First Exemplary Embodiment
[0028] Information Processing Apparatus 1
[0029] FIG. 1 is a view illustrating an example of an information
processing apparatus 1. As described above, the information
processing apparatus 1 is a portable information processing
terminal as an example.
[0030] The information processing apparatus 1 includes: a user
interface portion (hereinafter, referred to as UI portion) 2; and
an optical device 3 that acquires the three-dimensional image. The
UI portion 2 has a configuration, for example, in which a display
device that displays information to the user and an input device
into which an instruction for information processing is input by an
operation of the user, which are integrated.

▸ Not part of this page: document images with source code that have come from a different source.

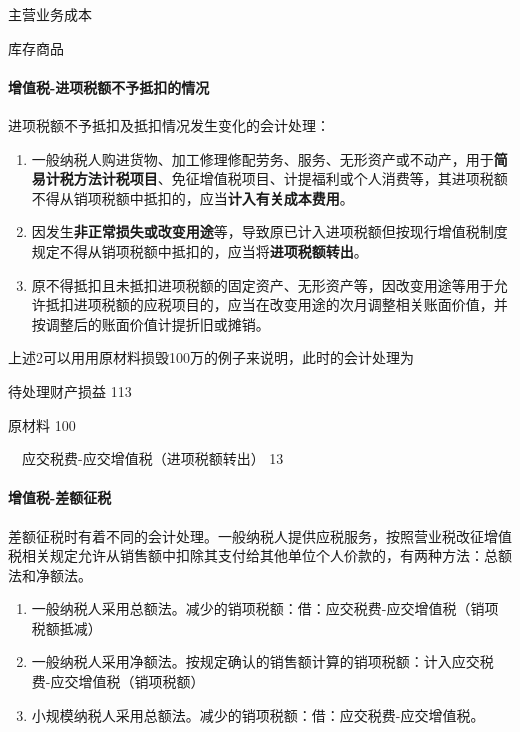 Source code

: \documentclass[UTF8,12pt]{ctexart}
\newenvironment{Dr}{%
	\begin{list}{}%
		{
			\setlength{\leftmargin}{2em}
			\setlength{\labelwidth}{2em}
			\setlength{\labelsep}{0pt}
			\setlength{\itemindent}{0pt}
			\setlength{\listparindent}{0pt}
			\setlength{\parsep}{0pt}
			\setlength{\topsep}{0pt}
		}
		\item[\textbf{借：}]
	}{%
	\end{list}
}
\newenvironment{Cr}{%
	\begin{list}{}%
		{
			\setlength{\leftmargin}{2em}
			\setlength{\labelwidth}{2em}
			\setlength{\labelsep}{0pt}
			\setlength{\itemindent}{0pt}
			\setlength{\listparindent}{0pt}
			\setlength{\parsep}{0pt}
			\setlength{\topsep}{0pt}
		}
		\item[\textbf{贷：}]
	}{%
	\end{list}
}
\numberwithin{equation}{section} %
\numberwithin{figure}{section}
\numberwithin{table}{section}
\begin{document}
	\begin{Dr}
		主营业务成本
	\end{Dr}
	\begin{Cr}
		库存商品
	\end{Cr}

	
	\paragraph{增值税-进项税额不予抵扣的情况}进项税额不予抵扣及抵扣情况发生变化的会计处理：
	\begin{enumerate}
		\item 一般纳税人购进货物、加工修理修配劳务、服务、无形资产或不动产，用于\textbf{简易计税方法计税项目}、免征增值税项目、计提福利或个人消费等，其进项税额不得从销项税额中抵扣的，应当\textbf{计入有关成本费用}。
		
		\item 因发生\textbf{非正常损失或改变用途}等，导致原已计入进项税额但按现行增值税制度规定不得从销项税额中抵扣的，应当将\textbf{进项税额转出}。
		
		\item 原不得抵扣且未抵扣进项税额的固定资产、无形资产等，因改变用途等用于允许抵扣进项税额的应税项目的，应当在改变用途的次月调整相关账面价值，并按调整后的账面价值计提折旧或摊销。
	\end{enumerate}

	上述2可以用用原材料损毁100万的例子来说明，此时的会计处理为
	
	\begin{Dr}
		待处理财产损益 113
	\end{Dr}
	\begin{Cr}
		原材料 100
		
		\ \ 应交税费-应交增值税（进项税额转出） 13
	\end{Cr}

	\paragraph{增值税-差额征税}差额征税时有着不同的会计处理。一般纳税人提供应税服务，按照营业税改征增值税相关规定允许从销售额中扣除其支付给其他单位个人价款的，有两种方法：总额法和净额法。
	
	\begin{enumerate}
		\item 一般纳税人采用总额法。减少的销项税额：借：应交税费-应交增值税（销项税额抵减）
		
		\item 一般纳税人采用净额法。按规定确认的销售额计算的销项税额：计入应交税费-应交增值税（销项税额）
		
		\item 小规模纳税人采用总额法。减少的销项税额：借：应交税费-应交增值税。
	\end{enumerate}
\end{document}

The display device is,
for example, a liquid crystal display or an organic EL display, and
the input device is, for example, a touch panel.
[0031] The optical device 3 includes a light emitter 4 and a
three-dimensional sensor (hereinafter, referred to as 3D sensor) 5.
The light emitter 4 emits light toward the measurement target for
acquiring the three-dimensional image, that is, the face in the
example described here. The 3D sensor 5 acquires the light that is
emitted from the light emitter 4, is reflected by the face, and has
returned. Here, the three-dimensional image of the face is acquired
based on a so-called Time of Flight (ToF) method using the flight
time of the light. Hereinafter, even in a case of acquiring the
three-dimensional image of the face, the face will be referred to
as the measurement target. In addition, a three-dimensional image
other than the face may be acquired. Obtaining the
three-dimensional image is referred to as 3D sensing in some
cases.
[0032] In addition, the information processing apparatus 1 is
configured as a computer including CPU, ROM, RAM and the like.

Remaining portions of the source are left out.